Keywords

Biomedical Data Repositories

Fortunately, a significant portion of the biomedical data is already being collected, integrated and distributed through Biomedical Data Repositories, such as European Bioinformatics Institute (EBI) and National Center for Biotechnology Information (NCBI) repositories (Cook et al. 2017; Coordinators 2018). Nonetheless, researchers cannot rely on available data as mere facts, they may contain errors, can be outdated, and may require a context (Ferreira et al. 2017). Most facts are only valid in a specific biological setting and should not be directly extrapolated to other cases. In addition, different research communities have different needs and requirements, which change over time (Tomczak et al. 2018).

Scientific Text

Structured data is what most computer applications require as input, but humans tend to prefer the flexibility of text to express their hypothesis, ideas, opinions, conclusions (Barros and Couto 2016). This explains why scientific text is still the preferential means to publish new discoveries and to describe the data that support them (Holzinger et al. 2014; Lu 2011).

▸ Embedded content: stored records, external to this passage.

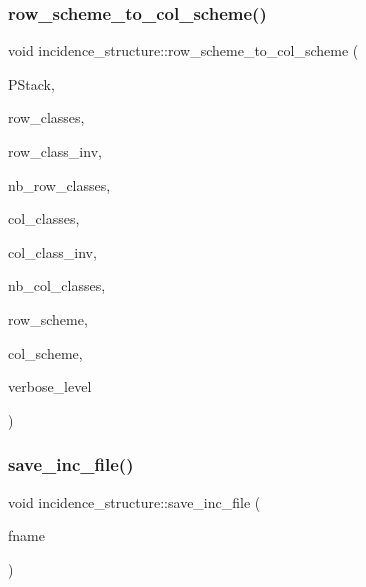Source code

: \subsubsection{\texorpdfstring{row\+\_\+scheme\+\_\+to\+\_\+col\+\_\+scheme()}{row\_scheme\_to\_col\_scheme()}}
{\footnotesize\ttfamily void incidence\+\_\+structure\+::row\+\_\+scheme\+\_\+to\+\_\+col\+\_\+scheme (\begin{DoxyParamCaption}\item[{\mbox{\hyperlink{classpartitionstack}{partitionstack}} \&}]{P\+Stack,  }\item[{\mbox{\hyperlink{galois_8h_a09fddde158a3a20bd2dcadb609de11dc}{I\+NT}} $\ast$}]{row\+\_\+classes,  }\item[{\mbox{\hyperlink{galois_8h_a09fddde158a3a20bd2dcadb609de11dc}{I\+NT}} $\ast$}]{row\+\_\+class\+\_\+inv,  }\item[{\mbox{\hyperlink{galois_8h_a09fddde158a3a20bd2dcadb609de11dc}{I\+NT}}}]{nb\+\_\+row\+\_\+classes,  }\item[{\mbox{\hyperlink{galois_8h_a09fddde158a3a20bd2dcadb609de11dc}{I\+NT}} $\ast$}]{col\+\_\+classes,  }\item[{\mbox{\hyperlink{galois_8h_a09fddde158a3a20bd2dcadb609de11dc}{I\+NT}} $\ast$}]{col\+\_\+class\+\_\+inv,  }\item[{\mbox{\hyperlink{galois_8h_a09fddde158a3a20bd2dcadb609de11dc}{I\+NT}}}]{nb\+\_\+col\+\_\+classes,  }\item[{\mbox{\hyperlink{galois_8h_a09fddde158a3a20bd2dcadb609de11dc}{I\+NT}} $\ast$}]{row\+\_\+scheme,  }\item[{\mbox{\hyperlink{galois_8h_a09fddde158a3a20bd2dcadb609de11dc}{I\+NT}} $\ast$}]{col\+\_\+scheme,  }\item[{\mbox{\hyperlink{galois_8h_a09fddde158a3a20bd2dcadb609de11dc}{I\+NT}}}]{verbose\+\_\+level }\end{DoxyParamCaption})}

\mbox{\label{classincidence__structure_a4fd15671d6a99a4cae34a24e3c0b7705}} 
\subsubsection{\texorpdfstring{save\+\_\+inc\+\_\+file()}{save\_inc\_file()}}
{\footnotesize\ttfamily void incidence\+\_\+structure\+::save\+\_\+inc\+\_\+file (\begin{DoxyParamCaption}\item[{\mbox{\hyperlink{galois_8h_ab6cc7b4aeb6ea31aba2b3fbfc83ff5e6}{B\+Y\+TE}} $\ast$}]{fname }\end{DoxyParamCaption})}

Another reason is the long-established scientific reward system based on the publication of scientific articles (Rawat and Meena 2014).

Amount of Text

The main problem of analyzing biomedical text is the huge amount of text being published every day (Hersh 2008). For example, 813,598 citationsFootnote 1 were added in 2017 to MEDLINE, a bibliographic database of Health and Life literatureFootnote 2. If we read 10 articles per day, it will take us takes more than 222 years to just read those articles. Figure 1.1 presents the number of citations added to MEDLINE in the past decades, showing the increasing large amount of biomedical text that researchers must deal with.

Fig. 1.1
figure 1

Chronological listing of the total number of citations in MEDLINE (Source: https://www.nlm.nih.gov/bsd/)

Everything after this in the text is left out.